This post is a bit of background on the projects of two of our summer of code students: JJ and Helen.
The quintessence of modularity
For WikiPathways, people often ask for a way to compose pathways into a single large network. Currently, WikiPathways is a collection of small pathways with clear boundaries. If it were a large network, the advantage would be that you get a complete overview of the cell without arbitrary limits. On the other hand, small pathways can still be understood, edited and curated manually by a single person. Manual interaction is something that we value very much at WikiPathways, and we constantly battle the tendency to invent automatic tools for everything. Another advantage of small pathways is that we can do over-representation analysis (such as GSEA) to rank pathways depending on experimental data – of course it is not possible to make a ranking if you have only a single large network.
Jianjiong Gao is a summer student already for the second year. Last year he tried to solve this problem with the NetworkMerge plugin. It was a great result but not yet very good at merging networks from different sources, that are usually annotated with different types of identifiers. To solve that, JJ is working this year on improving ID-mapping. If you want to know more, check out JJ’s blog.
Xuemin (Helen) Liu will work on the SuperPathways project. This is similar to Network Merge, but focused on showing the relations between pathways. Thus it will create a new view of a set of pathways that shows the interaction and crosstalk between them. This will let the users of WikiPathways take an overview of the whole pathway collection while still keep the pathways themselves manageably small.
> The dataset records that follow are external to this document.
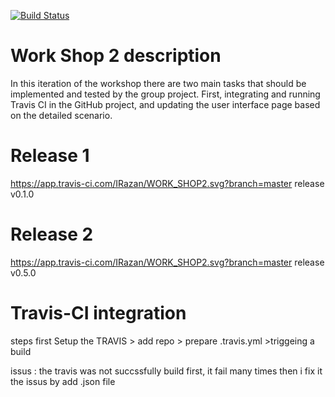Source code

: [![Build Status](https://app.travis-ci.com/Node3009/WORK_SHOP2.svg?branch=master)](https://app.travis-ci.com/Node3009/WORK_SHOP2)
# Work Shop 2 description
In this iteration of the workshop there are two main tasks that should be implemented and tested by the
group project. First, integrating and running Travis CI in the GitHub project, and updating the
user interface page based on the detailed scenario.

# Release 1
https://app.travis-ci.com/IRazan/WORK_SHOP2.svg?branch=master  release v0.1.0


# Release 2
https://app.travis-ci.com/IRazan/WORK_SHOP2.svg?branch=master  release v0.5.0



# Travis-CI integration 
steps first Setup the TRAVIS > add repo > prepare .travis.yml >triggeing a build

issus : the travis was not succssfully build first, it fail many times then i fix it the issus by add .json file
NetworkMerge and SuperPathways will no doubt be useful. But the question remains: do pathways really exist, or is that a human invention to make biology manageable? I think there is a case to be made that pathways do exist as biological entities, even though they have fuzzy boundaries. It helps to think of pathways as modules. There are two schools of thought on this issue.
Map of the phi-X174 genome
The molecular biology school thinks of pathways as separate modules that can be seen relatively independently. Although there is clearly overlap and cross-talk at times, you can still study a pathway, measure it, and talk about it as though it’s an independent entity.
On the other hand, the systems biology school considers a cell as a gigantic network of molecules all interacting with each other. There are so many influences that you can’t make any predictions about the state of a cell unless you measure all it’s components and know all it’s interactions.
The module school can be accused of simplifying the complexity of cells too much, creating artificial delineations that are not there in reality, just because they are hard to comprehend. Evolution does not favor a clean solution, it lands on a good-enough solution, and we can’t expect cellular networks to be easy to understand.
On the other hand, there is clear evidence that evolution does encourage modularity. The reasoning is that biomolecules are organized in modules because modules can evolve independently, and thus make the organism as a whole more evolveable, i.e. more flexible to adapt over the course of generations.
Consider the phage phi-X174. (A phage is a virus that targets bacteria). It has 11 genes spread over no more than 5386 nucleotides. Its genome is so condensed that several genes overlap, in a certain section even three genes overlap. That means that if in that region one nucleotide is changed, three genes will be affected. In the case of phi-X174, evolution selected a genome as short as possible, so that it can replicate extremely quickly. The downside is that phi-X174 can’t evolve anymore. It is an evolutionary dead-end. To a phage, the genes are its modules and overlapping genes destroy modularity.
There is a clear parallel in software development. Computer programmers usually strive for a modular design. Code is “smelly” when there are too many interactions across the boundaries of modules. You know you have a problem when you fix a bug and two new bugs appear in totally unrelated places. When this happens it’s time to start paying off your technical debt, or face the risk of entering a spiral of doom.
In the bazaar of open source, there are always a dozen projects in any category competing for developer resources and public attention. Thus modular development is favored in the long run. A non-modular project can probably be developed quicker initially, but this comes at the cost of flexibility to add new features. Therefore there is a simple natural selection process going on, where projects have to become modular or face being out-competed. Modularity means evolveability, and ensures long term survival.